The institute’s goal is to assist the leaders of the AFL-CIO’s affiliate unions as they confront the increasingly complex challenges facing today’s union movement. Participants will take a series of four, weeklong trainings over the course of one year. The program is designed for rising leaders and activists. Each participant will be placed with a more experienced mentor currently working in the labor movement or in closely related affiliate organizations.
Sweeney, who also chairs the college’s board of trustees and spearheaded creation of the Labor College, told the crowd “the greatest honor of all has been representing working families and our unions as my life’s work.”
It has made every day in my life incredibly special.
While I’ll be stepping down as president of the AFL-CIO, I plan to stay in the fight as a “union warrior at-large.”

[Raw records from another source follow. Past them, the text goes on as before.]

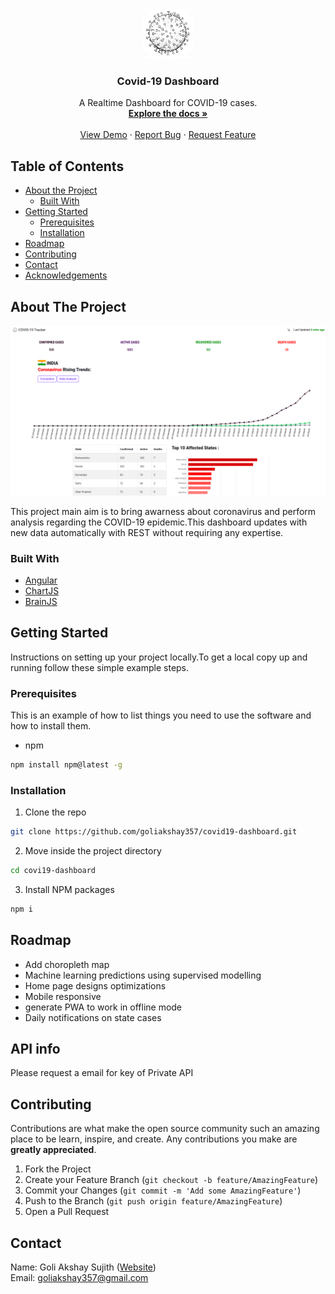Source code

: <br />
<p align="center">
  <a href="https://github.com/goliakshay357/covid19-dashboard">
    <img src="src/assets/img/covidlogo.jpg" alt="Logo" width="80" height="80">
  </a>

  <h3 align="center">Covid-19 Dashboard</h3>

  <p align="center">
    A Realtime Dashboard for COVID-19 cases. 
    <br />
    <a href="https://github.com/goliakshay357/covid19-dashboard"><strong>Explore the docs »</strong></a>
    <br />
    <br />
    <a href="https://covid19-india2020.firebaseapp.com/">View Demo</a>
    ·
    <a href="https://github.com/goliakshay357/covid19-dashboard/issues">Report Bug</a>
    ·
    <a href="https://github.com/goliakshay357/covid19-dashboard/issues">Request Feature</a>
  </p>
</p>


<!-- TABLE OF CONTENTS -->
## Table of Contents

* [About the Project](#about-the-project)
  * [Built With](#built-with)
* [Getting Started](#getting-started)
  * [Prerequisites](#prerequisites)
  * [Installation](#installation)
* [Roadmap](#roadmap)
* [Contributing](#contributing)
* [Contact](#contact)
* [Acknowledgements](#acknowledgements)

<!-- ABOUT THE PROJECT -->
## About The Project

<img src="src/assets/img/dashboard.png" alt="dashboard" width="880">


This project main aim is to bring awarness about coronavirus and perform analysis regarding the COVID-19 epidemic.This dashboard updates with new data automatically with REST without requiring any expertise.
### Built With
* [Angular](https://angular.io)
* [ChartJS](https://chartjs.org)
* [BrainJS](https://brain.js.org)



<!-- GETTING STARTED -->
## Getting Started

Instructions on setting up your project locally.To get a local copy up and running follow these simple example steps.

### Prerequisites

This is an example of how to list things you need to use the software and how to install them.
* npm
```sh
npm install npm@latest -g
```

### Installation

1. Clone the repo
```sh
git clone https://github.com/goliakshay357/covid19-dashboard.git
```
2. Move inside the project directory
```sh
cd covi19-dashboard
```

3. Install NPM packages
```sh
npm i
```
<!-- ROADMAP -->
## Roadmap
* Add choropleth map
* Machine learning predictions using supervised modelling
* Home page designs optimizations
* Mobile responsive
* generate PWA to work in offline mode
* Daily notifications on state cases

## API info
Please request a email for key of Private API <br>


<!-- CONTRIBUTING -->
## Contributing

Contributions are what make the open source community such an amazing place to be learn, inspire, and create. Any contributions you make are **greatly appreciated**.

1. Fork the Project
2. Create your Feature Branch (`git checkout -b feature/AmazingFeature`)
3. Commit your Changes (`git commit -m 'Add some AmazingFeature'`)
4. Push to the Branch (`git push origin feature/AmazingFeature`)
5. Open a Pull Request

<!-- CONTACT -->
## Contact
Name: Goli Akshay Sujith ([Website](goliakshay.ml))
<br>
Email: goliakshay357@gmail.com

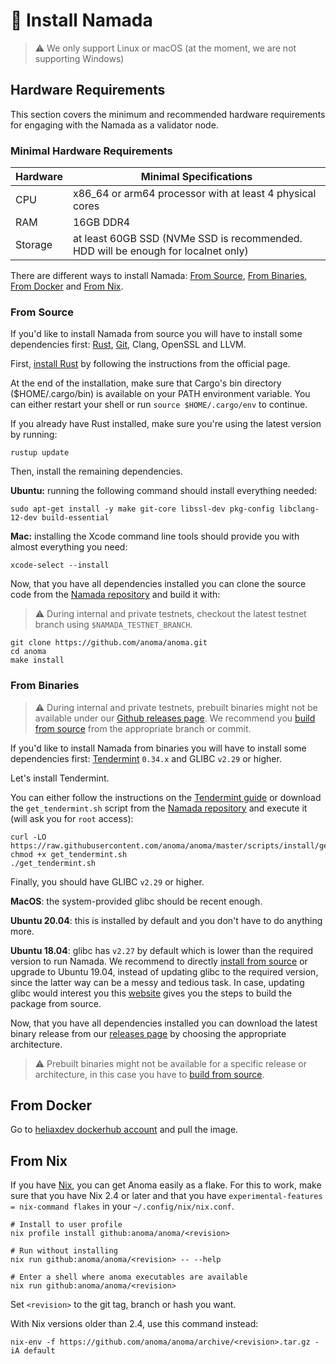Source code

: # 💾 Install Namada

>⚠️ We only support Linux or macOS (at the moment, we are not supporting Windows)

## Hardware Requirements

This section covers the minimum and recommended hardware requirements for engaging with the Namada as a validator node.

### Minimal Hardware Requirements

| Hardware | Minimal Specifications |
| -------- | -------- |
| CPU     | x86_64 or arm64 processor with at least 4 physical cores     |
| RAM     | 16GB DDR4     |
| Storage     | at least 60GB SSD (NVMe SSD is recommended. HDD will be enough for localnet only)    |

There are different ways to install Namada: [From Source](#from-source), [From Binaries](#from-binaries), [From Docker](#from-docker) and [From Nix](#from-nix).

### From Source

If you'd like to install Namada from source you will have to install some dependencies first: [Rust](https://www.rust-lang.org/tools/install), [Git](https://git-scm.com/book/en/v2/Getting-Started-Installing-Git), Clang, OpenSSL and LLVM.

First, [install Rust](https://www.rust-lang.org/tools/install) by following the instructions from the official page.

At the end of the installation, make sure that Cargo's bin directory ($HOME/.cargo/bin) is available on your PATH environment variable. You can either restart your shell or run `source $HOME/.cargo/env` to continue.

If you already have Rust installed, make sure you're using the latest version by running:

```shell
rustup update
```

Then, install the remaining dependencies.

**Ubuntu:** running the following command should install everything needed:

```shell
sudo apt-get install -y make git-core libssl-dev pkg-config libclang-12-dev build-essential
```

**Mac:** installing the Xcode command line tools should provide you with almost everything you need:

```shell
xcode-select --install
```

Now, that you have all dependencies installed you can clone the source code from the [Namada repository](https://github.com/anoma/namada) and build it with:

>⚠️ During internal and private testnets, checkout the latest testnet branch using `$NAMADA_TESTNET_BRANCH`.

```shell
git clone https://github.com/anoma/anoma.git
cd anoma 
make install
```

### From Binaries

>⚠️ During internal and private testnets, prebuilt binaries might not be available under our [Github releases page](https://github.com/anoma/namada/releases).
>We recommend you [build from source](#from-source) from the appropriate branch or commit.

If you'd like to install Namada from binaries you will have to install some dependencies first: [Tendermint](https://docs.tendermint.com/master/introduction/install.html) `0.34.x` and GLIBC `v2.29` or higher.

Let's install Tendermint.

You can either follow the instructions on the [Tendermint guide](https://docs.tendermint.com/master/introduction/install.html) or download the `get_tendermint.sh` script from the [Namada repository](https://github.com/anoma/namada/blob/master/scripts/install/get_tendermint.sh) and execute it (will ask you for `root` access):

```shell
curl -LO https://raw.githubusercontent.com/anoma/anoma/master/scripts/install/get_tendermint.sh
chmod +x get_tendermint.sh
./get_tendermint.sh
```

Finally, you should have GLIBC `v2.29` or higher.

**MacOS**: the system-provided glibc should be recent enough.

**Ubuntu 20.04**: this is installed by default and you don't have to do anything more.

**Ubuntu 18.04**: glibc has `v2.27` by default which is lower than the required version to run Namada. We recommend to directly [install from source](#from-source) or upgrade to Ubuntu 19.04, instead of updating glibc to the required version, since the latter way can be a messy and tedious task. In case, updating glibc would interest you this [website](http://www.linuxfromscratch.org/lfs/view/9.0-systemd/chapter05/glibc.html) gives you the steps to build the package from source.

Now, that you have all dependencies installed you can download the latest binary release from our [releases page](https://github.com/anoma/namada/releases) by choosing the appropriate architecture.

>⚠️ Prebuilt binaries might not be available for a specific release or architecture, in this case you have to [build from source](#from-source).

[fixme]: <> (update docker config as soon as Anoma is transferred fully to Namada)
## From Docker

Go to [heliaxdev dockerhub account](https://hub.docker.com/r/heliaxdev/anoma) and pull the image.

[fixme]: <> (update nix or remove it if it's not needed anymore)
## From Nix

If you have [Nix](https://nixos.org/), you can get Anoma easily as a flake. For
this to work, make sure that you have Nix 2.4 or later and that you have
`experimental-features = nix-command flakes` in your `~/.config/nix/nix.conf`.

```shell
# Install to user profile
nix profile install github:anoma/anoma/<revision>

# Run without installing
nix run github:anoma/anoma/<revision> -- --help

# Enter a shell where anoma executables are available
nix run github:anoma/anoma/<revision>
```

Set `<revision>` to the git tag, branch or hash you want.

With Nix versions older than 2.4, use this command instead:

```shell
nix-env -f https://github.com/anoma/anoma/archive/<revision>.tar.gz -iA default
```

With our continued hard work, we will turn around our economy and make it work for everyone. We will win health care for every family and we will restore the freedom of every worker to join a union and bargain for a better life.
Describing Sweeney as the most compassionate man he’s ever known, Trumka said Sweeney “fights for equality every day of his life” and has made a difference in the lives of millions of people over the years.
The gala paid tribute to the Labor College’s four decades of training and educating thousands of union members. The NLC is the only accredited college devoted exclusively to training and educating union members, leaders, activists and staff.
Emcee Alexis Herman, who served as secretary of labor in the Clinton administration, set the tone for the night, saying:
We all know the world is changing right before our eyes, and the pathways to a good job with good benefits that served generations well has become twisted and often seems a maze from which we see no way out.
Well, the NLC has shown over its four decades that it can light the way to a better future and provide hope and opportunity for our working men and women and support for a strong labor movement.
Two alumni who symbolize the importance of the college were honored last night as well. James Williams, president of the Painters and Allied Trades (IUPAT), and Michael Sullivan, president of the Sheet Metal Workers (SMWIA), both graduated in 2004 from the NLC.
For Sullivan, gaining a bachelor’s degree from the National Labor College epitomized his lifelong focus on education and training for union members. On his graduation day in 2004, he said reaching that goal was an important signal to his members about the necessity of education.
Introducing Sullivan, Marc Norbert, SMWIA assistant to the general president, said:
Quiet, thoughtful and progressive leadership have been the hallmark of Mike Sullivan’s leadership.
Last night, Sullivan told the crowd:
I always felt the labor movement was supposed to give working people opportunities, and labor education makes opportunity.
Williams, who in 2004 said his degree helped him develop a new edge on contract negotiations, added that when he visits local unions and brags about having earned his degree:
…without fail, I’ll see at least one or two faces in the room have an “aha” moment when they realize that they can get a degree as well. It’s special to see that because it’s one of the reasons I became a leader in my union in the first place—to provide my fellow members with the hope of new opportunities both professional and personal.
Other speakers included NLC President William Scheuerman and NLC alumnus Ken Rigmaiden of IUPAT.
From its founding by the AFL-CIO as the George Meany Center for Labor Studies in 1969 to its transformation to a degree-granting college in 1997 and the opening of the state-of-the-art Lane Kirkland Center in 2007, the Labor College has evolved to meet the changing needs of America’s union movement.
With a 46-acre campus just outside Washington, D.C., the nation’s only labor college is accredited by the Middle States Commission on Higher Education and grants bachelor’s and master’s degrees. The school now partners with the University of Baltimore and George Mason University for its graduate degree programs.
Last month, the NLC graduated its 11th class, granting degrees to 103 union members. More than 1,200 union members have graduated from the NLC since 1998.